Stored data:
════════════════

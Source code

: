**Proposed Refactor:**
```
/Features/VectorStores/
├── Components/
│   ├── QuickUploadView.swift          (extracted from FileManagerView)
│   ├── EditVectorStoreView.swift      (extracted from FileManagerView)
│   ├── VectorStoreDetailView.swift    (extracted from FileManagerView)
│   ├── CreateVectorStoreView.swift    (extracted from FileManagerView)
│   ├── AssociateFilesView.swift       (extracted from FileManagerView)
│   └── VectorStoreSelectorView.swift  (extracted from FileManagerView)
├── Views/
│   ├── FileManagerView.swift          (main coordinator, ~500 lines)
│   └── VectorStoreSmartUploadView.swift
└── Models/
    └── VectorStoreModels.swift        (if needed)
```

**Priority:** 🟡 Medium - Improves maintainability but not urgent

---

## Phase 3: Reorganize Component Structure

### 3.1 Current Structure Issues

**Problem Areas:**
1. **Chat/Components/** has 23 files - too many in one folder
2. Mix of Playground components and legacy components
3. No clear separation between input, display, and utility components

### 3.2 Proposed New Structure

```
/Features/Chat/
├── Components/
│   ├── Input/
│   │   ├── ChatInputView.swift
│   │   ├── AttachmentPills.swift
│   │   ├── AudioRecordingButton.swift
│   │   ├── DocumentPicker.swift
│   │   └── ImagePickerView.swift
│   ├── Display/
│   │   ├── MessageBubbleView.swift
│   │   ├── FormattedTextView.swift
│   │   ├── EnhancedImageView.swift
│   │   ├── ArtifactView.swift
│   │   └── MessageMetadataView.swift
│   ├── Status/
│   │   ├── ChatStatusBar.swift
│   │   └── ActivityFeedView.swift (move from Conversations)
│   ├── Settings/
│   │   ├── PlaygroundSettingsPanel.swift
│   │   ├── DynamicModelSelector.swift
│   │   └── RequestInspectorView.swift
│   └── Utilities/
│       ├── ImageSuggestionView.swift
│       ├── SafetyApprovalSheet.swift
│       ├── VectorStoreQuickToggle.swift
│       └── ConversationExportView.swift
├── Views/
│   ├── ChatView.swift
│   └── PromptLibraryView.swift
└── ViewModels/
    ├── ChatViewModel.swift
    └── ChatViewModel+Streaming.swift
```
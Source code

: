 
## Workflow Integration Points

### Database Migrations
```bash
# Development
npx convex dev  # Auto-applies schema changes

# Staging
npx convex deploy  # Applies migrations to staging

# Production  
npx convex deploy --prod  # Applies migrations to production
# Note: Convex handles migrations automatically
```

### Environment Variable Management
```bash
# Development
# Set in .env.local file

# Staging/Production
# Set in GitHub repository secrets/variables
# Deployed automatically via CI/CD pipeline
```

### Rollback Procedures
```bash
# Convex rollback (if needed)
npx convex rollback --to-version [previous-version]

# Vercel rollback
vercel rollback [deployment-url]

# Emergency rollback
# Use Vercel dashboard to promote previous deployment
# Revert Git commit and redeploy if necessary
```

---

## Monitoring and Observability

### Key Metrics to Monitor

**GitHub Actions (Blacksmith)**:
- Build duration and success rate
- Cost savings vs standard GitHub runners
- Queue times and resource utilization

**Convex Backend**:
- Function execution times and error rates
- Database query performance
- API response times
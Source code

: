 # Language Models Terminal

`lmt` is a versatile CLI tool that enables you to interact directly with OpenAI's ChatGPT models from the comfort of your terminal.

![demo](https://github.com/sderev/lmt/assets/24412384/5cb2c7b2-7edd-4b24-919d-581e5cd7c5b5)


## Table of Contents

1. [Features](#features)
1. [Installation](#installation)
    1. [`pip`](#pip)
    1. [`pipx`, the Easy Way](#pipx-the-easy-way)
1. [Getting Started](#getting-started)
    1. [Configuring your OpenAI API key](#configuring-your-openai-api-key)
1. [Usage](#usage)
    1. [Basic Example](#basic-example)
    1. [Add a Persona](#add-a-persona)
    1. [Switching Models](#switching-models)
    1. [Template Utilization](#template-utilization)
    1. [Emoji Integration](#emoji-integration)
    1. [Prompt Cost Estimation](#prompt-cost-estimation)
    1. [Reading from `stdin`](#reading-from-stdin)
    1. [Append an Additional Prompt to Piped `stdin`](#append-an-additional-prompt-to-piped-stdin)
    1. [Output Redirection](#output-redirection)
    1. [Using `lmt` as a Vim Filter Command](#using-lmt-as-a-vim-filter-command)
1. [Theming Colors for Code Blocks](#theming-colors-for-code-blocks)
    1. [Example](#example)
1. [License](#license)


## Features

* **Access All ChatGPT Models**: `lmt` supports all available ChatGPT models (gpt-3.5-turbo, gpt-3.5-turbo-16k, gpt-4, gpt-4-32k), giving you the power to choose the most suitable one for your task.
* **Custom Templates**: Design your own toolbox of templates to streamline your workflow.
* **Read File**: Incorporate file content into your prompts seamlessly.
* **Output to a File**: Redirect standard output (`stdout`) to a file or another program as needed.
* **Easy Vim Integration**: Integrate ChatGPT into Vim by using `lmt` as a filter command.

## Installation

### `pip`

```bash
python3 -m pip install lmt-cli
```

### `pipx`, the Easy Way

════════════════

Exercise brief: Above are the entries; give them back verbatim.

Task response:
Source code

:**Proposed Refactor:**
```
/Features/VectorStores/
├── Components/
│   ├── QuickUploadView.swift          (extracted from FileManagerView)
│   ├── EditVectorStoreView.swift      (extracted from FileManagerView)
│   ├── VectorStoreDetailView.swift    (extracted from FileManagerView)
│   ├── CreateVectorStoreView.swift    (extracted from FileManagerView)
│   ├── AssociateFilesView.swift       (extracted from FileManagerView)
│   └── VectorStoreSelectorView.swift  (extracted from FileManagerView)
├── Views/
│   ├── FileManagerView.swift          (main coordinator, ~500 lines)
│   └── VectorStoreSmartUploadView.swift
└── Models/
    └── VectorStoreModels.swift        (if needed)
```

**Priority:** 🟡 Medium - Improves maintainability but not urgent

---

## Phase 3: Reorganize Component Structure

### 3.1 Current Structure Issues

**Problem Areas:**
1. **Chat/Components/** has 23 files - too many in one folder
2. Mix of Playground components and legacy components
3. No clear separation between input, display, and utility components

### 3.2 Proposed New Structure

```
/Features/Chat/
├── Components/
│   ├── Input/
│   │   ├── ChatInputView.swift
│   │   ├── AttachmentPills.swift
│   │   ├── AudioRecordingButton.swift
│   │   ├── DocumentPicker.swift
│   │   └── ImagePickerView.swift
│   ├── Display/
│   │   ├── MessageBubbleView.swift
│   │   ├── FormattedTextView.swift
│   │   ├── EnhancedImageView.swift
│   │   ├── ArtifactView.swift
│   │   └── MessageMetadataView.swift
│   ├── Status/
│   │   ├── ChatStatusBar.swift
│   │   └── ActivityFeedView.swift (move from Conversations)
│   ├── Settings/
│   │   ├── PlaygroundSettingsPanel.swift
│   │   ├── DynamicModelSelector.swift
│   │   └── RequestInspectorView.swift
│   └── Utilities/
│       ├── ImageSuggestionView.swift
│       ├── SafetyApprovalSheet.swift
│       ├── VectorStoreQuickToggle.swift
│       └── ConversationExportView.swift
├── Views/
│   ├── ChatView.swift
│   └── PromptLibraryView.swift
└── ViewModels/
    ├── ChatViewModel.swift
    └── ChatViewModel+Streaming.swift
```
Source code

: 
## Workflow Integration Points

### Database Migrations
```bash
# Development
npx convex dev  # Auto-applies schema changes

# Staging
npx convex deploy  # Applies migrations to staging

# Production  
npx convex deploy --prod  # Applies migrations to production
# Note: Convex handles migrations automatically
```

### Environment Variable Management
```bash
# Development
# Set in .env.local file

# Staging/Production
# Set in GitHub repository secrets/variables
# Deployed automatically via CI/CD pipeline
```

### Rollback Procedures
```bash
# Convex rollback (if needed)
npx convex rollback --to-version [previous-version]

# Vercel rollback
vercel rollback [deployment-url]

# Emergency rollback
# Use Vercel dashboard to promote previous deployment
# Revert Git commit and redeploy if necessary
```

---

## Monitoring and Observability

### Key Metrics to Monitor

**GitHub Actions (Blacksmith)**:
- Build duration and success rate
- Cost savings vs standard GitHub runners
- Queue times and resource utilization

**Convex Backend**:
- Function execution times and error rates
- Database query performance
- API response times
Source code

: # Language Models Terminal

`lmt` is a versatile CLI tool that enables you to interact directly with OpenAI's ChatGPT models from the comfort of your terminal.

![demo](https://github.com/sderev/lmt/assets/24412384/5cb2c7b2-7edd-4b24-919d-581e5cd7c5b5)


## Table of Contents

1. [Features](#features)
1. [Installation](#installation)
    1. [`pip`](#pip)
    1. [`pipx`, the Easy Way](#pipx-the-easy-way)
1. [Getting Started](#getting-started)
    1. [Configuring your OpenAI API key](#configuring-your-openai-api-key)
1. [Usage](#usage)
    1. [Basic Example](#basic-example)
    1. [Add a Persona](#add-a-persona)
    1. [Switching Models](#switching-models)
    1. [Template Utilization](#template-utilization)
    1. [Emoji Integration](#emoji-integration)
    1. [Prompt Cost Estimation](#prompt-cost-estimation)
    1. [Reading from `stdin`](#reading-from-stdin)
    1. [Append an Additional Prompt to Piped `stdin`](#append-an-additional-prompt-to-piped-stdin)
    1. [Output Redirection](#output-redirection)
    1. [Using `lmt` as a Vim Filter Command](#using-lmt-as-a-vim-filter-command)
1. [Theming Colors for Code Blocks](#theming-colors-for-code-blocks)
    1. [Example](#example)
1. [License](#license)


## Features

* **Access All ChatGPT Models**: `lmt` supports all available ChatGPT models (gpt-3.5-turbo, gpt-3.5-turbo-16k, gpt-4, gpt-4-32k), giving you the power to choose the most suitable one for your task.
* **Custom Templates**: Design your own toolbox of templates to streamline your workflow.
* **Read File**: Incorporate file content into your prompts seamlessly.
* **Output to a File**: Redirect standard output (`stdout`) to a file or another program as needed.
* **Easy Vim Integration**: Integrate ChatGPT into Vim by using `lmt` as a filter command.

## Installation

### `pip`

```bash
python3 -m pip install lmt-cli
```

### `pipx`, the Easy Way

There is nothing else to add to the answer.